BEGIN SUPPLIED RECORDS

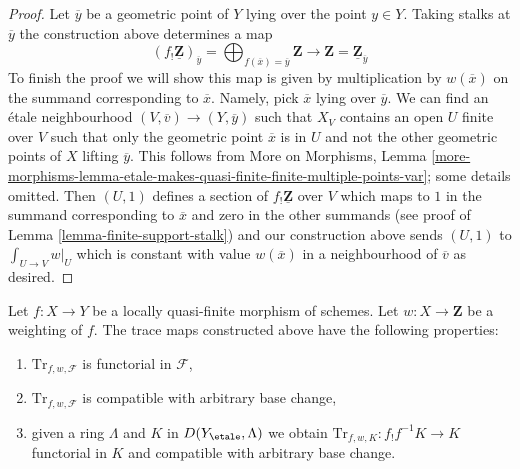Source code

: \begin{proof}
\medskip\noindent
Let $\overline{y}$ be a geometric point of $Y$ lying over the point $y \in Y$.
Taking stalks at $\overline{y}$ the construction above determines a map
$$
(f_!\underline{\mathbf{Z}})_{\overline{y}}
= \bigoplus\nolimits_{f(\overline{x}) = \overline{y}} \mathbf{Z}
\longrightarrow
\mathbf{Z} = \underline{\mathbf{Z}}_{\overline{y}}
$$
To finish the proof we will show this map is given by multiplication by
$w(\overline{x})$ on the summand corresponding to $\overline{x}$.
Namely, pick $\overline{x}$ lying over $\overline{y}$.
We can find an \'etale neighbourhood $(V, \overline{v}) \to (Y, \overline{y})$
such that $X_V$ contains an open $U$ finite over $V$
such that only the geometric point $\overline{x}$ is in $U$
and not the other geometric points of $X$ lifting $\overline{y}$.
This follows from More on Morphisms, Lemma
\ref{more-morphisms-lemma-etale-makes-quasi-finite-finite-multiple-points-var};
some details omitted. Then $(U, 1)$ defines a section of
$f_!\underline{\mathbf{Z}}$ over $V$ which maps to $1$ in the summand
corresponding to $\overline{x}$ and zero in the other summands
(see proof of Lemma \ref{lemma-finite-support-stalk}) and
our construction above sends $(U, 1)$ to $\int_{U \to V} w|_U$
which is constant with value $w(\overline{x})$ in a neighbourhood
of $\overline{v}$ as desired.
\end{proof}

\begin{lemma}
\label{lemma-properties-trace-map}
Let $f : X \to Y$ be a locally quasi-finite morphism of schemes.
Let $w : X \to \mathbf{Z}$ be a weighting of $f$. The trace maps
constructed above have the following properties:
\begin{enumerate}
\item $\text{Tr}_{f, w, \mathcal{F}}$ is functorial in $\mathcal{F}$,
\item $\text{Tr}_{f, w, \mathcal{F}}$ is compatible with arbitrary base change,
\item given a ring $\Lambda$ and $K$ in $D(Y_\etale, \Lambda)$
we obtain $\text{Tr}_{f, w, K} : f_!f^{-1}K \to K$ functorial in $K$
and compatible with arbitrary base change.
\end{enumerate}
\end{lemma}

END SUPPLIED RECORDS

## REQUIREMENT
Scan the listing for the word "maps". Copy every line in which it appears.

## SOLUTION TO THE EXERCISE
$f_!\underline{\mathbf{Z}}$ over $V$ which maps to $1$ in the summand
Let $w : X \to \mathbf{Z}$ be a weighting of $f$. The trace maps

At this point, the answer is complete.